Tony Finau - who placed for Mike Norman in the each-way column - dipped in and out of serious contention and was matched at a low of [5.9], Bryson DeChambeau, who had started nicely to be matched at just [4.2], rallied after the turn, having made back-to-back bogeys at eight and nine, and having been on the premises throughout the final round, Paul Casey, a pre-event [180.0] chance, matched at a high of [320.0], was also matched at a low of [4.2]. Casey did nothing wrong and eventually finished tied for second alongside DJ.
Jason Day looked the most likely to post a decent clubhouse target when he birdied 10, 11 and 14 to get to 10-under-par but he failed to pick up another stroke after that, having been matched at a low of [4.5], and Dave Tindall's 125/1 fancy, Scottie Scheffler, was matched at just [5.3] after he'd birdied the 10th to get to -10, but he too could go no lower and in the end, another Dave's pre-event picks, Collin Morikawa, powered his way to victory, with thanks largely to this sublime tee-shot on the par four 16th.
Morikawa's weekend rounds of 65-64 produced the best closing 36-hole score ever by a major champion in the men's game and his third PGA Tour victory in just his 28th start as a pro sees him rise to number five in the Official World rankings.
Morikawa's driving accuracy was a significant factor this week, as was his excellent putting. Something that is so often his only slight weakness. He saved par from 22 feet on the first, birdied the third from 16 feet and kept everything rolling with arguably his most significant putt of the week on six when he holed out from 26 feet for par. Holing three putts like that in your first six holes is going to give anyone belief that they can go on to win.
As highlighted in the In-Play Blog, I backed Morikawa during the third round at [13.5] and I layed Champ back during round three at between [7.4] and [8.0] and again yesterday between [5.9] and [6.8] so it's been a great result.
I'd also backed Paul Casey ante-post at Christmas so it was relatively easy to trade my way to a nice profit but I can't help but rue what might have been again.
Last week I went into the final round of the FedEx St Jude with pre-tournament [200.0] pick, Brendon Todd, leading through three rounds so to see Champ hit the front at [300.0] and not trade below [5.0] was slightly irritating. Had he popped in the birdie putt at seven I'd have an even better week but I'm certainly not complaining and I can't help but recall what life was like before the Exchange.
In the bad old days, I'd have backed both Todd and Champ at far smaller prices with poor place terms and no chance of making a profit. They may not have won - in fact they finished tied 10th and tied 15th - but it's been a very profitable fortnight thanks to the lay backs and it just goes to show that they really don't need to win for you to have a good week trading golf.
Morikawa Fitted the Mould
At only 23, Morikawa is the ninth US PGA Championship winner in 11 years to be aged in his 20s.

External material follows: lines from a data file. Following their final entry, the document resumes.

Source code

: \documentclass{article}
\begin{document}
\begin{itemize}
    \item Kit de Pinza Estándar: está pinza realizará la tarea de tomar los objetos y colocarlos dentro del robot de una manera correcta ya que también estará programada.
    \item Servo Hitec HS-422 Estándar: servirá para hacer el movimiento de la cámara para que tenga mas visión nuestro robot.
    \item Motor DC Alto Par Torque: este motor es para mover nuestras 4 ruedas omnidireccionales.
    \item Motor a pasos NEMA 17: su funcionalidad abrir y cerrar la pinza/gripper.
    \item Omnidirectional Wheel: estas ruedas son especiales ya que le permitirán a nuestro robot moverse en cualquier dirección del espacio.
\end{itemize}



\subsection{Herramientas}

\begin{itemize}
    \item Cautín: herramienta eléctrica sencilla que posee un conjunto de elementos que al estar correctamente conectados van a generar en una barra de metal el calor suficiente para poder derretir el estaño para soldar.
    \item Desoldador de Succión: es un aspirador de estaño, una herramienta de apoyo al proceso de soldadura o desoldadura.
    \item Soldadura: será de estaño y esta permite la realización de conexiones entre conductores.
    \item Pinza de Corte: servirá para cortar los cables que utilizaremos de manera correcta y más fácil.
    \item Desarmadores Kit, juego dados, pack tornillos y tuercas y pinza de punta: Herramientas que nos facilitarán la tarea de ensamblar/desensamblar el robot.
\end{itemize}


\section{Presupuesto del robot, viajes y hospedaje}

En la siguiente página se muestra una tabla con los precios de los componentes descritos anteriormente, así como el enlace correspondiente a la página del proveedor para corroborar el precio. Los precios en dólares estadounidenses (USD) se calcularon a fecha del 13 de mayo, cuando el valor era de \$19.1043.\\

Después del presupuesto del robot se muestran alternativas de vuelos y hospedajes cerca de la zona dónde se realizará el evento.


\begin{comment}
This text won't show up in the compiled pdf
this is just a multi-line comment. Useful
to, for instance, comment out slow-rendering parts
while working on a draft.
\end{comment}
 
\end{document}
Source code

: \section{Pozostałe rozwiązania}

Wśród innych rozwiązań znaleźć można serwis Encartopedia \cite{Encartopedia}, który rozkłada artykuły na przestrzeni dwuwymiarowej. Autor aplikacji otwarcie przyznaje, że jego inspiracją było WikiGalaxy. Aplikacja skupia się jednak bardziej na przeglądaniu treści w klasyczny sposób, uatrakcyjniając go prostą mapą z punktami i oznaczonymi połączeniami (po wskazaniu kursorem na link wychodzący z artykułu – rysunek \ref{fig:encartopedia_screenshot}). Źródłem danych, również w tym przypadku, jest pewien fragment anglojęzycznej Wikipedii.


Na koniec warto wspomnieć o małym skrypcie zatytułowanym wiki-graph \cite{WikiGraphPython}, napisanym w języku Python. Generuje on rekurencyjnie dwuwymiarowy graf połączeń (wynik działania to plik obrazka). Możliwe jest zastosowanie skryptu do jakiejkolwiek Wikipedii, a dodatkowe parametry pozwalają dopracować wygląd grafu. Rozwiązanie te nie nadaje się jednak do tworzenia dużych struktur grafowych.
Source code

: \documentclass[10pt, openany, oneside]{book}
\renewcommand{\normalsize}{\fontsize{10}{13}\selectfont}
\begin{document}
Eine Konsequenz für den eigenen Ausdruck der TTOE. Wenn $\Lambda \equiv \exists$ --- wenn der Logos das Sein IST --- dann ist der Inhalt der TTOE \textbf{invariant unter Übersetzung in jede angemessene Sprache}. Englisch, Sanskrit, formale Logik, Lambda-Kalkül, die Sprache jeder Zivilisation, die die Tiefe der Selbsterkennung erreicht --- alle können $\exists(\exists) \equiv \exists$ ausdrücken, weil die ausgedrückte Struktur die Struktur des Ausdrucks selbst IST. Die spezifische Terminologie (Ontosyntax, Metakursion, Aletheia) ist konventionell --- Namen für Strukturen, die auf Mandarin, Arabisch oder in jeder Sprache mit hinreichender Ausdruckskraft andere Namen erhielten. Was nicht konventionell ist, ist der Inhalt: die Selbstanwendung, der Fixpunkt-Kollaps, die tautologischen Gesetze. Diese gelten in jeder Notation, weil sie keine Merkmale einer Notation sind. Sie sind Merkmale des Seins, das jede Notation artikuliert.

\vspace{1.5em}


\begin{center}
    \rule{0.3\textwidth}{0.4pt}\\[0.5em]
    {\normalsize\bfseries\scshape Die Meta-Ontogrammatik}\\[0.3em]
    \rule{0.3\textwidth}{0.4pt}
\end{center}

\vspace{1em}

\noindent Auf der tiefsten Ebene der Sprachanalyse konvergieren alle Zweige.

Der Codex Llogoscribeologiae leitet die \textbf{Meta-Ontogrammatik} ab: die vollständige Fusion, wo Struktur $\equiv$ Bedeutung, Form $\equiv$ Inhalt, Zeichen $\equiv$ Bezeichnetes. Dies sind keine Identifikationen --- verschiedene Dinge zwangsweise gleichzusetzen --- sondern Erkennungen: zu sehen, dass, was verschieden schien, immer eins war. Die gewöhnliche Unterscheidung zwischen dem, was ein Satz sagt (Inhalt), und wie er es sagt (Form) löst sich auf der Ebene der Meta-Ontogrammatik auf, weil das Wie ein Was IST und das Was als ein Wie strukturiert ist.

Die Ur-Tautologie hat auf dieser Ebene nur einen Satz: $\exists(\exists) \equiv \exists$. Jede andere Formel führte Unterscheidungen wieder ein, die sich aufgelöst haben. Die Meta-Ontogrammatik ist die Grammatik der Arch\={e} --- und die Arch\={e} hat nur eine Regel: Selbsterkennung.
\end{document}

Having won the Workday Charity Open last month, he becomes the 18th winner in 21 editions to have previously won an event earlier in the season.
He's the 33rd major winner in-a-row to be ranked inside the top-50 in the Official World Rankings (was ranked 12th) and the fact that he hadn't previously won a major was also a pointer.
Following Morikawa's success, 13 of the last 18 (72%) major championships have gone to a first-timer and 22 of the last 35 US PGA Champions (63%) have gone the way of someone breaking their major duck.
Following his win, Morikawa is now a [26.0] chance to win next month's US Open at Winged Foot but we have plenty of action to enjoy before then - starting this week with the Celtic Classic on the European tour and Wyndham Championship on the PGA tour. I'll be back later today or early tomorrow with my previews.